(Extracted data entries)
◆ ◆ ◆ ◆ ◆

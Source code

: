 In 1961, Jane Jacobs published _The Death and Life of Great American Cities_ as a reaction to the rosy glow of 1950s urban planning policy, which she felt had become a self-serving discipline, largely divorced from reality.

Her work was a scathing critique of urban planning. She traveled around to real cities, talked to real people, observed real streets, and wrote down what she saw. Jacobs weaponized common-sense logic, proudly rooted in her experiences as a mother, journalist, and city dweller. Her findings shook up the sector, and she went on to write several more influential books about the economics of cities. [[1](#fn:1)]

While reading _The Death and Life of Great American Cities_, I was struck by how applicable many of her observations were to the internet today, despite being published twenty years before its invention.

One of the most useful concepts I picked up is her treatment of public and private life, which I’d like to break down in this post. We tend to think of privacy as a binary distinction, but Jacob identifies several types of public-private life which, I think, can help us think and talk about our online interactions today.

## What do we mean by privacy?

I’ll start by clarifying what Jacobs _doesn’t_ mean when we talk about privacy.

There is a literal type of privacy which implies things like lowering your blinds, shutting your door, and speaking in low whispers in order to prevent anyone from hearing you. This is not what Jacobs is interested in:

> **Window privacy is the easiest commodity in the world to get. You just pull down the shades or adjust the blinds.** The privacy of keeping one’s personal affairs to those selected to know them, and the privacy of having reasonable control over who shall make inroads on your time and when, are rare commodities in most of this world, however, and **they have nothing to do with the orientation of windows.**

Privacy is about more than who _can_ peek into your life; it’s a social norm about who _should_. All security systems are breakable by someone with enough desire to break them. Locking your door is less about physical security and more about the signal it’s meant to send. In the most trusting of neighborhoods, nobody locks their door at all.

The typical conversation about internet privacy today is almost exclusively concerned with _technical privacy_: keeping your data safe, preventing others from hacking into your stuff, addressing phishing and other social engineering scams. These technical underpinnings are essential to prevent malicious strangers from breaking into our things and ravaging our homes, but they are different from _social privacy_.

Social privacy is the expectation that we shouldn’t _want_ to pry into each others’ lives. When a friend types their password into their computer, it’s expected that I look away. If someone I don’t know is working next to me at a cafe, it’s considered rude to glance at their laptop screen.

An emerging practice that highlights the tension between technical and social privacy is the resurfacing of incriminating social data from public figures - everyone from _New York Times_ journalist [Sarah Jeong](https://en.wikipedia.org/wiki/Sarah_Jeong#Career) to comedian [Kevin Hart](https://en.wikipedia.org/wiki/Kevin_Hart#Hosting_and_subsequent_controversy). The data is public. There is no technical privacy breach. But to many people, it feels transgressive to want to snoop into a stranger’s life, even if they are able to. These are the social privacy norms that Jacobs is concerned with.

◆ ◆ ◆ ◆ ◆

> PROBLEM REQUIREMENTS: When the line containing "divorced from reality." is reached, include it and stop. Until then, output each line of the entries exactly as given, starting from the first.

> ANSWER SECTION:
Source code

: In 1961, Jane Jacobs published _The Death and Life of Great American Cities_ as a reaction to the rosy glow of 1950s urban planning policy, which she felt had become a self-serving discipline, largely divorced from reality.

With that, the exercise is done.